**RAW DATA:**
══════════
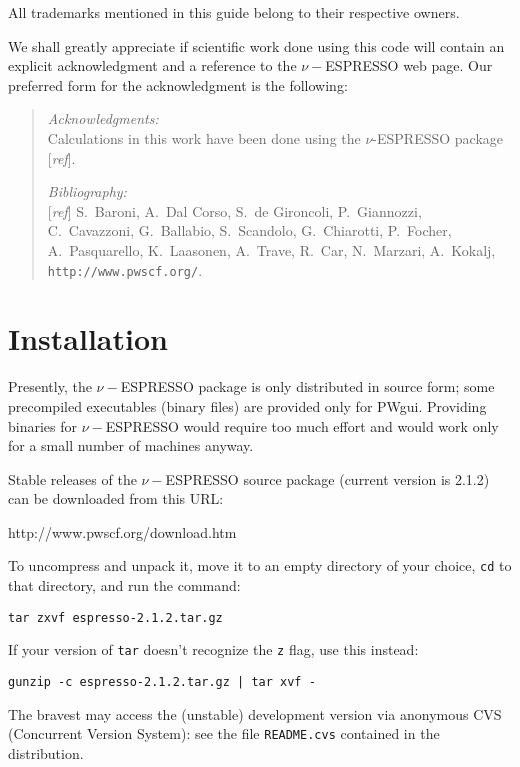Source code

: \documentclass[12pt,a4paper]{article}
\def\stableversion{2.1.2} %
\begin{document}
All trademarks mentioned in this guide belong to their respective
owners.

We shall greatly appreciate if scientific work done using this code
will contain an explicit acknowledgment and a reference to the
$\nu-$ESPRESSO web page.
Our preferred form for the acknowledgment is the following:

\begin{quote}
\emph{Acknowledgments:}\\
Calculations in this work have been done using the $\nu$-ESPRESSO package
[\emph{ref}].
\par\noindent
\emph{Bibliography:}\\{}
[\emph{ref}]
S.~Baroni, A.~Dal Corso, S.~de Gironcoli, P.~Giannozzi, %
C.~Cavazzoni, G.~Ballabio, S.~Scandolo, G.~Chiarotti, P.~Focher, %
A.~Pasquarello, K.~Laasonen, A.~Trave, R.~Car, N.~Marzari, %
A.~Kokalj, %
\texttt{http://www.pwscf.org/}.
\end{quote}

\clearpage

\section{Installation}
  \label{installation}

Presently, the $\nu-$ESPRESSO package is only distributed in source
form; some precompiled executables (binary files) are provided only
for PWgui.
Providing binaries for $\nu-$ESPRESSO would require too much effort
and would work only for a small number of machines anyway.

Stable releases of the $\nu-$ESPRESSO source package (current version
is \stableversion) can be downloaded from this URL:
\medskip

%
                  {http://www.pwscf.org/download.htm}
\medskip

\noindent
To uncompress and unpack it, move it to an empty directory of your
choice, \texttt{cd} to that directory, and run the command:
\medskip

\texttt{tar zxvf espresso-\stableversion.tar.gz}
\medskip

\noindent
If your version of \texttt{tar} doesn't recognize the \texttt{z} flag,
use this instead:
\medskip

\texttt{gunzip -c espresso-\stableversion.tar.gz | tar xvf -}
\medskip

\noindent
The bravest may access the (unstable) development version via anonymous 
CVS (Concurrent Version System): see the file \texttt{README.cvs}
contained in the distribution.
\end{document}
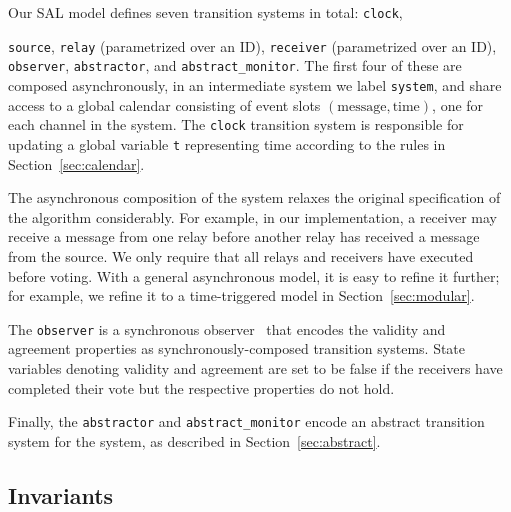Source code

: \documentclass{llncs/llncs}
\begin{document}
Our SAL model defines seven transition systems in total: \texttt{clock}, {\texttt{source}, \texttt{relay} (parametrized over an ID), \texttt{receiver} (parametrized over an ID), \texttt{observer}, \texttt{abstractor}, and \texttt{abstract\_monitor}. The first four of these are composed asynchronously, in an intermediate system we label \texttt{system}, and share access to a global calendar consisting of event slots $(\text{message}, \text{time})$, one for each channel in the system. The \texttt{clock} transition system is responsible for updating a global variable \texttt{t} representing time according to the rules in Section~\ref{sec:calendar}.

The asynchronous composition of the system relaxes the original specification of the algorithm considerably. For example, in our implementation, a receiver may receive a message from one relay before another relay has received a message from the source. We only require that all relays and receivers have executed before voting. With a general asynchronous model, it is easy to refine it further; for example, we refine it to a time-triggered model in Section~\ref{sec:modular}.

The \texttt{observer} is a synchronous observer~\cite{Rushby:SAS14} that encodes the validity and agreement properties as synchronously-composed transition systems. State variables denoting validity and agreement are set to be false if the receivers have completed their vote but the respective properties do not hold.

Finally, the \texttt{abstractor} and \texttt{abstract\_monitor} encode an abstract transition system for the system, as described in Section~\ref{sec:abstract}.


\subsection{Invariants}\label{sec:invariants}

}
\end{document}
══════════
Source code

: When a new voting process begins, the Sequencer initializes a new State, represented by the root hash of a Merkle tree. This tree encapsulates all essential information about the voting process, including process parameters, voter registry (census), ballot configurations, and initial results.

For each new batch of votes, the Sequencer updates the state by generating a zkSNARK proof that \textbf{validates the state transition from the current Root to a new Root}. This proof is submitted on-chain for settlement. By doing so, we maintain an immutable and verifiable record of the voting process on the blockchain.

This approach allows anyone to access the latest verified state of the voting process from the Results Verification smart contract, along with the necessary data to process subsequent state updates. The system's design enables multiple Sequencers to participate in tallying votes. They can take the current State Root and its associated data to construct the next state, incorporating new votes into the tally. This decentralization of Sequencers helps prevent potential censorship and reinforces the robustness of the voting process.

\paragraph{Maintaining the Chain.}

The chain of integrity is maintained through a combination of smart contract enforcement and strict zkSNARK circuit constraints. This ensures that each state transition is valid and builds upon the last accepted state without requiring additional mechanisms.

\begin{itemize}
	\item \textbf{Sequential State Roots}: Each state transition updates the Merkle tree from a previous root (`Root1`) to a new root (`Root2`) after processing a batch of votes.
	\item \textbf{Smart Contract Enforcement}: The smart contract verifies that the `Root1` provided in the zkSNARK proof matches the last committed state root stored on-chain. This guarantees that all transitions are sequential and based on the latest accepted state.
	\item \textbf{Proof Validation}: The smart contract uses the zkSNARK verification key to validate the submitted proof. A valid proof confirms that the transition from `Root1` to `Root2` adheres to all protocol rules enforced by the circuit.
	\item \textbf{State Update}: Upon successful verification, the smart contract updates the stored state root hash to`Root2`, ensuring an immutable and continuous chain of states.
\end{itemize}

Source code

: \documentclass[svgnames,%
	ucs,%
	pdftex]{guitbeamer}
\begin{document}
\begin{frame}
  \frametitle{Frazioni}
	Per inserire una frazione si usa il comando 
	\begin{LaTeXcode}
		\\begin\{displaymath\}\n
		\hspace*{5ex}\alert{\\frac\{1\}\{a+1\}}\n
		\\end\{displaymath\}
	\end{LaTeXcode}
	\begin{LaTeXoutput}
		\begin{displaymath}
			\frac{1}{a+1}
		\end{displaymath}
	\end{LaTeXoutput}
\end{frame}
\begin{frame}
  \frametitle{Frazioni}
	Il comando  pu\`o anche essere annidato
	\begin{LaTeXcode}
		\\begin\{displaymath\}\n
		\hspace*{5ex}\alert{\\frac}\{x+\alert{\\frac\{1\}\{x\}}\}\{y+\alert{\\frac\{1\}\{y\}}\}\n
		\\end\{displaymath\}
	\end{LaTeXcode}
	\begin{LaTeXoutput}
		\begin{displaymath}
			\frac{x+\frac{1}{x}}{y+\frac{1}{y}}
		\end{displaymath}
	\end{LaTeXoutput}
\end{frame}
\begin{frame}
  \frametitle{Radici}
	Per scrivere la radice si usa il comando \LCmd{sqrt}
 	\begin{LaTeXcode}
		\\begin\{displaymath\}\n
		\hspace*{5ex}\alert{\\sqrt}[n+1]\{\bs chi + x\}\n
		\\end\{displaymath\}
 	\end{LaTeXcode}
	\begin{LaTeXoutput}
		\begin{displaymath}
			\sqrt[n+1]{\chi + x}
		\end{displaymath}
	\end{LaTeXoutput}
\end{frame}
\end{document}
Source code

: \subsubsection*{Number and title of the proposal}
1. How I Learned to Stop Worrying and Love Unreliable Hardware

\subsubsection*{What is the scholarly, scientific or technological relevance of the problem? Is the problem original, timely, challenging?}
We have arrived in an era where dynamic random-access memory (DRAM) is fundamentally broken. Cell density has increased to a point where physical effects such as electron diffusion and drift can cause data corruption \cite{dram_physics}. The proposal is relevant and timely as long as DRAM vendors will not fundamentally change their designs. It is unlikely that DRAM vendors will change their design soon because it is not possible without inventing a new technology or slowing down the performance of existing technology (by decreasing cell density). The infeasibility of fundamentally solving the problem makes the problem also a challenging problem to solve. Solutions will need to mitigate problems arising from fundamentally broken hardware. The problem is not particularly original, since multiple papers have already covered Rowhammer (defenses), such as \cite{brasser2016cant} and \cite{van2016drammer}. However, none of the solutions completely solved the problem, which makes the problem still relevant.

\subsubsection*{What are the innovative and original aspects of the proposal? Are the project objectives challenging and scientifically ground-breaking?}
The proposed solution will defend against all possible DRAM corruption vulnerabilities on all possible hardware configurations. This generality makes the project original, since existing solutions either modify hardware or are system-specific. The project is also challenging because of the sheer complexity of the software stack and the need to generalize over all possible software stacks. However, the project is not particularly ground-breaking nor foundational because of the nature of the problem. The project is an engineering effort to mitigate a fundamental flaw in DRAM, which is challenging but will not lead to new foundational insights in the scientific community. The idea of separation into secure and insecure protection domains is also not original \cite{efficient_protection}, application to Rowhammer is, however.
══════════
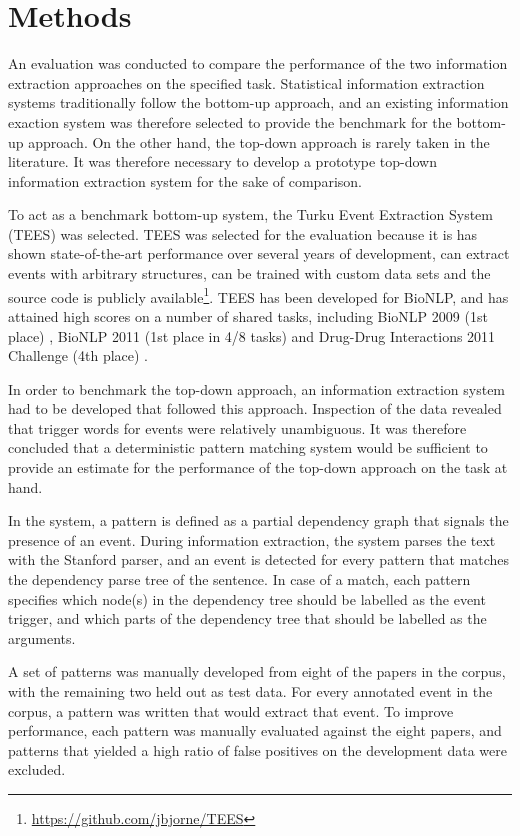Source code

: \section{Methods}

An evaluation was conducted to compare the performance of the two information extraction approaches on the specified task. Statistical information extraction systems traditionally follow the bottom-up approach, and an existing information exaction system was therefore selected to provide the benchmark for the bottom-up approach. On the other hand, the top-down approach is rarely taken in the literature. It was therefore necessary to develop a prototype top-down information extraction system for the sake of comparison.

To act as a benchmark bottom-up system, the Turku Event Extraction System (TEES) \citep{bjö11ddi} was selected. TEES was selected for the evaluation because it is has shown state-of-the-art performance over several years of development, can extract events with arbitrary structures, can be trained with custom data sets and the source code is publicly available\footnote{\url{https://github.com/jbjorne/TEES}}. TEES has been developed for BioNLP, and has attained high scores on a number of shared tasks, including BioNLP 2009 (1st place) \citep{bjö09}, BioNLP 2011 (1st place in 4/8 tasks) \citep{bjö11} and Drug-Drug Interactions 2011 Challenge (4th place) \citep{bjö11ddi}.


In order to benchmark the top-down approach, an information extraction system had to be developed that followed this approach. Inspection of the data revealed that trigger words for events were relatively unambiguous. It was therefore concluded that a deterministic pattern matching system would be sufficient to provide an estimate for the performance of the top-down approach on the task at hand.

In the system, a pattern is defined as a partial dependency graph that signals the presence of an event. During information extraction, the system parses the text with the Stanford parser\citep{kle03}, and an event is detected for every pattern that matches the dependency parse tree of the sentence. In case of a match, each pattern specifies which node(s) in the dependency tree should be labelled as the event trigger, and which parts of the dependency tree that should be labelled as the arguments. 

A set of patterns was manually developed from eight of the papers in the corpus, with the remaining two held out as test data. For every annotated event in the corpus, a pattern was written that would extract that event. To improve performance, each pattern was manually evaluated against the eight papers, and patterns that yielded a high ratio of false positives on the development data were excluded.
══════════
**YOUR INSTRUCTIONS:** Whichever lines of the material hold the word "What", find and copy them.

**REPLY:**
\subsubsection*{What is the scholarly, scientific or technological relevance of the problem? Is the problem original, timely, challenging?}
\subsubsection*{What are the innovative and original aspects of the proposal? Are the project objectives challenging and scientifically ground-breaking?}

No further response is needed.